前首相や、東電前社長の清水正孝氏らの答弁で釈然としないことがいくつもある。その一つが昨年3月14~15日に起きた「全員撤退」の問題だ。
東電には全面撤退の意思はなく清水前社長は「(事故対応に必要な)一部を残すという大前提」で伝え、「撤退」ではなく「退避」と言ったという。
疑問に感じるのは、清水氏が言う「退避」であれば、社長から経済産業相らに直接伝える必要があるほど重要なことだったのかだ。
この時期、東電の連絡相手について「基本形は原子力安全・保安院」(清水前社長)だったが、「退避」に関しては、なぜか社長自ら大臣の耳に入れようとした。そこを事故調はより深く追及してほしかった。
東電が事故炉の放棄を早々に決めていたとは思えない。しかし首相官邸の複数名が「全面撤退」と受け取っていた事実もある。結果として誤解を招いたのは伝え方に問題があったわけだが、ほかにまだ隠された事情があるのではないか。
また、このときの官邸側は「その件はもういい」とばかり、東電の緊急時対策本部長である社長が繰り返しかけた電話にこたえなかった。無責任な対応と言わざるを得ない。
政府と東電が情報を共有せず相互に不信を強めたことが、事故対応の混乱を招いた。本来であれば、政府や電力会社、自治体の関係者は原発に近いオフサイトセンターに参集し現地対策本部を設営、そこで情報を共有する手はずだった。今回は肝心のセンターが機能しそうにないと早くからわかっていた。一刻も早く代わりの場所をつくることが必要だったが、だれも動かなかった。
結局、15日早朝に前首相が東電本店に行き、合同の対策本部を立ち上げて、情報共有の問題は解消した。これを前首相の「英断」と評価する見方もある。しかし災害発生から3日半たってからだ。その間、指揮系統の乱れを許した事実にこそ目を向けるべきだろう。

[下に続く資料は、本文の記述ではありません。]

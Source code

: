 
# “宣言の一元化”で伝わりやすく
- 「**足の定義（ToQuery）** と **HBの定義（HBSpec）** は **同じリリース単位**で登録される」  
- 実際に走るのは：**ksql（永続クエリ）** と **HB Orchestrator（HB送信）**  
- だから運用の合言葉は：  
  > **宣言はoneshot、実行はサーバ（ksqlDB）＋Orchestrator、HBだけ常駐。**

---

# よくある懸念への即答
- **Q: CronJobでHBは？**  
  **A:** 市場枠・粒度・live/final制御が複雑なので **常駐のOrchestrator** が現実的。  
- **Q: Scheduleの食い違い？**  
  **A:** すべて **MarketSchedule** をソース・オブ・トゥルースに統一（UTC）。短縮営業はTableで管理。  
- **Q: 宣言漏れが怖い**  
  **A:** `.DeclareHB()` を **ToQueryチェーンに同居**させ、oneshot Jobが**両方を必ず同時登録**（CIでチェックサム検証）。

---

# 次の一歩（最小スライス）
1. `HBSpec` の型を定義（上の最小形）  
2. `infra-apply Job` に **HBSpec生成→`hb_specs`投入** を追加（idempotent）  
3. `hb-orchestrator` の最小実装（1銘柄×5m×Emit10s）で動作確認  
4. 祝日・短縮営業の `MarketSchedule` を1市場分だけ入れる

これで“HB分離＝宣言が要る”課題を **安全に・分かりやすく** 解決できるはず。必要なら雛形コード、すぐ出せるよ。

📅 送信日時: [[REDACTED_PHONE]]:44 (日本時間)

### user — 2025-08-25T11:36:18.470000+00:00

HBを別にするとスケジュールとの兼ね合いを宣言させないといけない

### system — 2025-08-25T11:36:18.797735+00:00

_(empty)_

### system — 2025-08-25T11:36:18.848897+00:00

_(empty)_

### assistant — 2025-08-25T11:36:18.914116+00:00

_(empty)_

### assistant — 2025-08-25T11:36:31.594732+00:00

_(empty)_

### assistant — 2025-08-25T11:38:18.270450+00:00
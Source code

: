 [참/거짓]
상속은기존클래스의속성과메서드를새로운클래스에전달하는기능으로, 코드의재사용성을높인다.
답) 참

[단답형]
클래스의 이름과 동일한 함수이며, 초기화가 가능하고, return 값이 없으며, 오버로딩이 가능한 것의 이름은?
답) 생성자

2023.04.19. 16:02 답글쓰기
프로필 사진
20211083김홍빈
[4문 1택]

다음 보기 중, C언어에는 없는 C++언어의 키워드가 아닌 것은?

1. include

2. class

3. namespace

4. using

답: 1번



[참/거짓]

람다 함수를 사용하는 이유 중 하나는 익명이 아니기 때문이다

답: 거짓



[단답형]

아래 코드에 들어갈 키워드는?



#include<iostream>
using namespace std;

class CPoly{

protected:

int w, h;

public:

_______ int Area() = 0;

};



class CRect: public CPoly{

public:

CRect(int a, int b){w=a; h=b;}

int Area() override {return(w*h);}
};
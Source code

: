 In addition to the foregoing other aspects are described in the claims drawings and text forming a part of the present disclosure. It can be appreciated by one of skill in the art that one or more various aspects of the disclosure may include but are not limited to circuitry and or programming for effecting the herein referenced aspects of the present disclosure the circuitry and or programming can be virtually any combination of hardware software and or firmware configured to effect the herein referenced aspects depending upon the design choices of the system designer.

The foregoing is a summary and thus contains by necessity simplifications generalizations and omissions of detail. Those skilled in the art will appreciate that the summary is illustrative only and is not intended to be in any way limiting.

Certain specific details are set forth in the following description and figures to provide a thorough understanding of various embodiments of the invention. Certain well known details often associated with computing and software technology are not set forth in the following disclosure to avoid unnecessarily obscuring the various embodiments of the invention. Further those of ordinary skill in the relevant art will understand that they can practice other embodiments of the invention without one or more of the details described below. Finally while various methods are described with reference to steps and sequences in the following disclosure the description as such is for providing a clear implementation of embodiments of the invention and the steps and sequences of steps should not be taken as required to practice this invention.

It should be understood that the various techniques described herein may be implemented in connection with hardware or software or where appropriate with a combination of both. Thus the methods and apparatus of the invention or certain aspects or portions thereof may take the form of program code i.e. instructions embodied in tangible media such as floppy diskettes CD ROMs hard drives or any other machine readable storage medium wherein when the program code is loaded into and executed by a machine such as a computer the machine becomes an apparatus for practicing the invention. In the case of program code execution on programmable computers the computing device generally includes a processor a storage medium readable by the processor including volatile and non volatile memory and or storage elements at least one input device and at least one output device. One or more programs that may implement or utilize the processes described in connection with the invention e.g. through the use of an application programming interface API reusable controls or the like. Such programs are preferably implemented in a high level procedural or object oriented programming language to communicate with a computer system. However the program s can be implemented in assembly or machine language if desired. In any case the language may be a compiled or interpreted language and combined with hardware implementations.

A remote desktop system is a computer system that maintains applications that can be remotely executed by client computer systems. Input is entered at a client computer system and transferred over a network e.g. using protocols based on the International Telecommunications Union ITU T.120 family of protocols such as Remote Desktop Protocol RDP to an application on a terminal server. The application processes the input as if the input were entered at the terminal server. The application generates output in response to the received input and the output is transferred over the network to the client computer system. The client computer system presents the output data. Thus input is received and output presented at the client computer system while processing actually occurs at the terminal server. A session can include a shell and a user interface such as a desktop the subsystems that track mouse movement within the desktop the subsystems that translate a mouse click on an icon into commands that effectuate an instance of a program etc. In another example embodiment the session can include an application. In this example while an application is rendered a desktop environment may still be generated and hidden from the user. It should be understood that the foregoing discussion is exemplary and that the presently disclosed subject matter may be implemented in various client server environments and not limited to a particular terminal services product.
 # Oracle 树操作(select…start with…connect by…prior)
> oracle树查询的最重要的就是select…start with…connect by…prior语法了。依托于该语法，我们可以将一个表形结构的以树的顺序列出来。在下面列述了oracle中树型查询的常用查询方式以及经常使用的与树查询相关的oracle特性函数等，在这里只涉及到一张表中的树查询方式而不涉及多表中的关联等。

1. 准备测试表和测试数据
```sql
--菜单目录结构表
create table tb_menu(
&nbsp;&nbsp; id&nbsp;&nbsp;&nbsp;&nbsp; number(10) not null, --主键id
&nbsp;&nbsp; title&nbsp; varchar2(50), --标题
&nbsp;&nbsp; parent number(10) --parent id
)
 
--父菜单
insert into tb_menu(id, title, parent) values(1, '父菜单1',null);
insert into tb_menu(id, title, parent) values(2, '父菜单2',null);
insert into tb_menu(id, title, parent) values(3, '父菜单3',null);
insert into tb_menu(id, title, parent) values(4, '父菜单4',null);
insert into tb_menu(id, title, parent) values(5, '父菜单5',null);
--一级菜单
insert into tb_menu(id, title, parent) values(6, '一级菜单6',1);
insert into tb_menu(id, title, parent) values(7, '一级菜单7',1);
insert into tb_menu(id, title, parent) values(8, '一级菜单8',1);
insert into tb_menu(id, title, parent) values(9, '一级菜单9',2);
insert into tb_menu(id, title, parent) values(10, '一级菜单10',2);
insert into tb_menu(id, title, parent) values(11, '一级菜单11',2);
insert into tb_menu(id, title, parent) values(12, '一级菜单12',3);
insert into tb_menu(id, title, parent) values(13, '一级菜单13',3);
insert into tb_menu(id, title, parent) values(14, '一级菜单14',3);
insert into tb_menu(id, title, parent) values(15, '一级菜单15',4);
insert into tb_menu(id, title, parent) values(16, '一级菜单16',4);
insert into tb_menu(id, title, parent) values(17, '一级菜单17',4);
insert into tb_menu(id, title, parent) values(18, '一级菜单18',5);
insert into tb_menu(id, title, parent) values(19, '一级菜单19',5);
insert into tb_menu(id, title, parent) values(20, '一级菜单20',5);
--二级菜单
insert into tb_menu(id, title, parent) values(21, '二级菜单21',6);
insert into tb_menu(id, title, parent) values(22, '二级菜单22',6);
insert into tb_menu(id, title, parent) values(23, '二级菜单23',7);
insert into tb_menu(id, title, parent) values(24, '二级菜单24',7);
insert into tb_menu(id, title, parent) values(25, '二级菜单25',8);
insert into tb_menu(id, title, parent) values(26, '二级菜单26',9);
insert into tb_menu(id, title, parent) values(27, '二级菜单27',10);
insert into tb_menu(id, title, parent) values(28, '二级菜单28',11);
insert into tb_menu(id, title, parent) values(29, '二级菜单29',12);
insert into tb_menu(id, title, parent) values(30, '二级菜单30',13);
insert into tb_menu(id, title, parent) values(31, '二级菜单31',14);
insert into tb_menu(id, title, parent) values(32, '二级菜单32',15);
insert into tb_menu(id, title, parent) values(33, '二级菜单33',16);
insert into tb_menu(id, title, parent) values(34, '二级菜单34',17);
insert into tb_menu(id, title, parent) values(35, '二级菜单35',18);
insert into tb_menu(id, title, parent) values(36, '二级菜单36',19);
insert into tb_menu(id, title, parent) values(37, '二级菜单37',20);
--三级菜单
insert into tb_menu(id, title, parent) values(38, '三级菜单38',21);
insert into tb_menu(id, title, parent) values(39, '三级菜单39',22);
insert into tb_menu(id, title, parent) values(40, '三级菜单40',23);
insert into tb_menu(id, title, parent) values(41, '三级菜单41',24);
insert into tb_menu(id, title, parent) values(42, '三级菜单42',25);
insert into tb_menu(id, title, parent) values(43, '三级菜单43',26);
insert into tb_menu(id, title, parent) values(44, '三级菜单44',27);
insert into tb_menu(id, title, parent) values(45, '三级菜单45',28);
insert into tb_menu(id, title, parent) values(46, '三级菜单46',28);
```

政府の原子力災害対策本部の事務局を務める保安院の責任は重い。寺坂信昭・前院長あたりがオフサイトセンターの機能代替について進言すべき立場にあったのではないか。
官邸での会合の詳細は記録がなく東電のテレビ会議録画にも欠落があるという。物的証拠なしでは真相究明に限りがある。参考人も真実を述べると宣誓しているわけでもない。
黒川委員長は「聴取は海外中継されている」と述べ、外からの視線を意識させ襟を正した証言を促したが、参考人たちの厚顔ぶりに対し効果は薄かった。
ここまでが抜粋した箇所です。